The site currently does mainly range searches (latitude & longitude) with some filtering like WHERE color = "red" type of clauses. However using MySQL with geospatial index is still quite slow and I need to speed it up.

Problem: Will using Solr to do the search be a good idea?

If so, should I only duplicate the range columns from MySQL into Solr, and do the WHERE clauses in MySQL, or do both type of queries in Solr?

I've read that Solr is not for storing data like a database (ie. MySQL). Does this mean that if my search can take place over 10 different columns (or field in Solr terms), and the MySQL table that I replicated Solr's from only has 11 tables, I would still keep the MySQL table even though that will use up almost twice as much storage space half of which is redundant?

It appears that I'm using structured data (because each row has many columns defined?) and storing the entire table in Solr instead having redundant data on MySQL and Solr will save storage space and number of database access operations when writing. Is Solr a good choice here?

In terms of speed, would it be better to use PostGIS or Solr?

Solr has very fast numerical/date range queries. Solr 3 geospatial takes advantage of that, and I wrote a plugin that does even better. I doubt MySQL is faster.

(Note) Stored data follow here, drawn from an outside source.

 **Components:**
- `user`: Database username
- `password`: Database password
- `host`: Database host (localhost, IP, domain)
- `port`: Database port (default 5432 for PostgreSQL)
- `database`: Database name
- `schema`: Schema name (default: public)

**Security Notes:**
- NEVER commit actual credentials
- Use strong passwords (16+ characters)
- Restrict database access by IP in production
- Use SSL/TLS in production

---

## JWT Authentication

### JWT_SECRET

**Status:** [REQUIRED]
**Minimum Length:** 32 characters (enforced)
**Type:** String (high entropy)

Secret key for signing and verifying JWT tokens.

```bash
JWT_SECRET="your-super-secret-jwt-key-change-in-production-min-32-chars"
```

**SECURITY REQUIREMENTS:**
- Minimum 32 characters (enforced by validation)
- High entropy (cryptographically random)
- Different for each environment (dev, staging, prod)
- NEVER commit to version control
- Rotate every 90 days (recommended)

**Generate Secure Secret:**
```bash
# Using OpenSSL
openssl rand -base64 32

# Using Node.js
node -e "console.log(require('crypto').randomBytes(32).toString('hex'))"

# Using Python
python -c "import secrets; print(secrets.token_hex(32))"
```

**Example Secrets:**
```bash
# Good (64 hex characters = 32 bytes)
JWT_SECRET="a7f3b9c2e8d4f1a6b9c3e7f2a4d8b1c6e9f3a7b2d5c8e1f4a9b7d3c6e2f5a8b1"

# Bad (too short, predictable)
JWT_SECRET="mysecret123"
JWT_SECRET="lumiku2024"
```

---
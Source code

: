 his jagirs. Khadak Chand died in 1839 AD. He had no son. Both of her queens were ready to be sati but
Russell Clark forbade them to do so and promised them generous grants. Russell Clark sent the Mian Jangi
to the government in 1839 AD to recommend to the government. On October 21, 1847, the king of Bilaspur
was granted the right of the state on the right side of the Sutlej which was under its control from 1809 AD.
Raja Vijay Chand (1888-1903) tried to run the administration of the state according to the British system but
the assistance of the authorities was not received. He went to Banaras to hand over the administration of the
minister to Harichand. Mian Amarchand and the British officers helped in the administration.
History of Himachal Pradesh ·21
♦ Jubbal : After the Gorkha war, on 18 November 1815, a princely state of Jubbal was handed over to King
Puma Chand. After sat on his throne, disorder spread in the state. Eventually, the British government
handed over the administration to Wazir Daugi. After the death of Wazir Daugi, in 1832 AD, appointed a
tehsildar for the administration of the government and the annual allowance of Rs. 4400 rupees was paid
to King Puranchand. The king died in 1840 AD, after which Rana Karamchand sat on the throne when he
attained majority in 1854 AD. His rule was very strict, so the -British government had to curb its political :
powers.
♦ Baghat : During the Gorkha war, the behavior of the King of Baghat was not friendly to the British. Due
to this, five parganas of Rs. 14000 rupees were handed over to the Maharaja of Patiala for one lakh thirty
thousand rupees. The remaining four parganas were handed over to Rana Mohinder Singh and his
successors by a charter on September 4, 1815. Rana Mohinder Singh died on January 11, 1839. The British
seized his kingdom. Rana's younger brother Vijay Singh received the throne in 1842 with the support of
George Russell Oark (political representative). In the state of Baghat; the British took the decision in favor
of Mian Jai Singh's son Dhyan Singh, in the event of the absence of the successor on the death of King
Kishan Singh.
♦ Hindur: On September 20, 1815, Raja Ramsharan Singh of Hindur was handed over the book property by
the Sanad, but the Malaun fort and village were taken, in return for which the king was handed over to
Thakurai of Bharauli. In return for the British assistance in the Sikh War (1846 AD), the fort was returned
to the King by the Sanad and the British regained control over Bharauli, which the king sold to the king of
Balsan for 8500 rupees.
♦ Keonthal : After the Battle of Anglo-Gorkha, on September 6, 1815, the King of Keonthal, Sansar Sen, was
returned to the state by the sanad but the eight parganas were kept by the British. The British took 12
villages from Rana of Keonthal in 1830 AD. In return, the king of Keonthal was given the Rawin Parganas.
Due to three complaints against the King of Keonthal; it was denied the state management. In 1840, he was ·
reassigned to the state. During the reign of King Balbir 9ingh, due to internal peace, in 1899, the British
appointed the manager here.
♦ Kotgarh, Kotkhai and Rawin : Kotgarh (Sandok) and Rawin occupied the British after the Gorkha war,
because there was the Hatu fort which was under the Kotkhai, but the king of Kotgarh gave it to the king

That said, if the sole problem you are trying to solve is slow geospatial queries then bringing in Solr may solve it but will add a lot of overall complexity to your system since it isn't designed to replace relational databases--it works alongside them. Don't get me wrong; Solr is awesome, particularly for faceted navigation and text search. But you didn't state you wanted to take advantage of Solr's primary features.

PostGIS is by far the most mature open-source GIS storage system. I suggest you try it as an experiment to see if it's better. I would try a lat + lon pair of columns approach like what you are doing now with MySQL, and I would also try using the PostGIS native geospatial way to do it, whatever that is exactly.

One thing you could try in either MySQL or PostGIS is to round your latitude and longitude value to the number of decimals to get an appropriate level of precision you need, which is surely far less than the full precision of a double. And if you store them in floats rather than doubles, right there the precision is capped to 2.37 meters. The system you use will probably have a much easier time doing range queries if there are fewer distinct values to scan over.